What myriad forms these New Media, event-based sites, or more likely whole event-based networks, can and must assume remains a creative and engineering challenge. But the predominance of Event over Information makes at least two requirements clear, at least for the entertainment industry. Traditional "insider" or "sneak preview" offerings of any kind fail to qualify as true events. They are pseudo-events, merely marking the arrival of information on the scene and the beginning of its market value decline to zero. Pseudo-events of this kind will no doubt be "in the mix," but they cannot drive an adequate "New Media" site. The driving content must be "live" and non-repeatable, or at least statistically unlikely to be repeated for any visitor if served out of an existing content stock.

The second clear requirement follows from the first. Although "artists" must be required to "perform" on the sites that are saving their sales as never before, no one or group of star performers or stand-in hosts will be able to do enough to sustain the flow of non-repeatable events necessary to make an experience that cannot be missed. The audience must be made to perform for itself. Beyond the crude "interactivity" of forum discussion threads, this means the entertainment industry has to discover ways to retain control while surrendering control of the multimedia spotlight, of its network, of the very product image, to unpredictable fans, some talented, some not, who will emerge time and again, suddenly and randomly from the ticketed audience...with the technology already at their disposal to put on quite a show of their own. This challenge of making an increasingly sophisticated audience perform for itself, without losing overall control (or profit) is not, at root, technological. The technology will take care of itself. Rather this challenge requires re-conceiving the very nature and dynamic relationship of performer and audience in mass media entertainment, and it is no doubt the greatest task that lies ahead.

The large marketing and cultural problem is that the entertainment industry, the music industry in particular, has done little to prepare for this moment, having spent the last twenty years, at least, systematically reducing any potential community of artistic or other interest between performers and audiences to a cold cash connection in which the ever-flattered, anxious whims of the "individual consumer" (read, "prepubescent" and "adolescent") are all passes for principle. Perhaps the truest sign of these times and undoubtedly one of the most uproariously funny was the spectacle of Metalica's drummer testifying before, of all people, ultra-conservative Senator Orin Hatch during the recent Napster/MP3 hearings. To hear Metalica whine about theft and disrespect of their "intellectual property" is just too much, considering the entirely derivative (read, "stolen") nature of their sound and their long lyrical career of stirring up and catering to adolescent contempt for everything and anything other than the most screamingly selfish urges. It's just shocking that their global fans are stampeding to rob them blind.

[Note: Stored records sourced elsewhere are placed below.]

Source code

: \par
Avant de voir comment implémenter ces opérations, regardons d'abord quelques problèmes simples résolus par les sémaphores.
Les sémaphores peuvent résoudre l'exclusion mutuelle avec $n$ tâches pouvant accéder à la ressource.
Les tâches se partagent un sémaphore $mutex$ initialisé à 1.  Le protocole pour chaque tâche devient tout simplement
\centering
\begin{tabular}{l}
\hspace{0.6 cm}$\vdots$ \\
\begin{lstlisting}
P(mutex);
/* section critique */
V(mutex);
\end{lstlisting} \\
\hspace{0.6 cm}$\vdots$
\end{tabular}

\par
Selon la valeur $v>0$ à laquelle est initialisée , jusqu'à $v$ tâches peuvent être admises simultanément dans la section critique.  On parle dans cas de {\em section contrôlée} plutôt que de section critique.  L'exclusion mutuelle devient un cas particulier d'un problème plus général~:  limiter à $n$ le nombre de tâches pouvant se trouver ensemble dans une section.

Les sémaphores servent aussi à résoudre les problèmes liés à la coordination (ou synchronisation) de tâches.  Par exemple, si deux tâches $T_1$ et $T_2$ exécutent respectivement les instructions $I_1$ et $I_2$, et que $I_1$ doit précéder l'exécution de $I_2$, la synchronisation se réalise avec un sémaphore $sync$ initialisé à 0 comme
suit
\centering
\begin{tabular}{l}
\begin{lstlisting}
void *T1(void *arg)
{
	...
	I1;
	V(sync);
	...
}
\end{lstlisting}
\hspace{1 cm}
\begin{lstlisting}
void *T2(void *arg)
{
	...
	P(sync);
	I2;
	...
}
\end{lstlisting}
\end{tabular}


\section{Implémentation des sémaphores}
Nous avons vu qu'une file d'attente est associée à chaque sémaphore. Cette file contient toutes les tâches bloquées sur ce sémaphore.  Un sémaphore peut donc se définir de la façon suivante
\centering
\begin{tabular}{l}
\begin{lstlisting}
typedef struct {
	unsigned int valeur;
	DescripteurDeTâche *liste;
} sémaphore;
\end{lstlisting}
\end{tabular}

Most current industry attempts to meet the challenge head on in non-legal fashion are similarly uncomprehending. Typical is a Sonymusic funded project, Uville.com. Though rightly pursing interactivity, the site, in concept and in detail, still deliberately panders to the same adolescent self-first anxieties that have been the stock and trade of such bands as Metalica: "Uville is music your way. Designed to adapt to your unique music preferences and lifestyles." The whole industry, it seems, just can't get it. Faced with catastrophe, the sales pitch is still stuck in the same old groove, as old as the vinyl metaphor itself. So long as the industry continues to seek profits in promoting a kid culture of U-U-U, Me-Me-Me, the answer to the question "How do U want your music?" can never be other than "Napster! And FREE, FREE, FREE!"